# What the task asks:
The listing must be reproduced in full, exactly as it stands.
Materials provided START
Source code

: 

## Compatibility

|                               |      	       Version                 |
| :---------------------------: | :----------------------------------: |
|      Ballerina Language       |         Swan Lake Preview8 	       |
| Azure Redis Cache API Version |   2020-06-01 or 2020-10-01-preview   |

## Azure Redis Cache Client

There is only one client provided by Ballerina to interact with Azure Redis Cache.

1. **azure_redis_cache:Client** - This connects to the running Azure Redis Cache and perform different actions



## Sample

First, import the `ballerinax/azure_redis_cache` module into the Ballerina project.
Materials provided END
# Task answer:
Source code

: 

## Compatibility

|                               |      	       Version                 |
| :---------------------------: | :----------------------------------: |
|      Ballerina Language       |         Swan Lake Preview8 	       |
| Azure Redis Cache API Version |   2020-06-01 or 2020-10-01-preview   |

## Azure Redis Cache Client

There is only one client provided by Ballerina to interact with Azure Redis Cache.

1. **azure_redis_cache:Client** - This connects to the running Azure Redis Cache and perform different actions



## Sample

First, import the `ballerinax/azure_redis_cache` module into the Ballerina project.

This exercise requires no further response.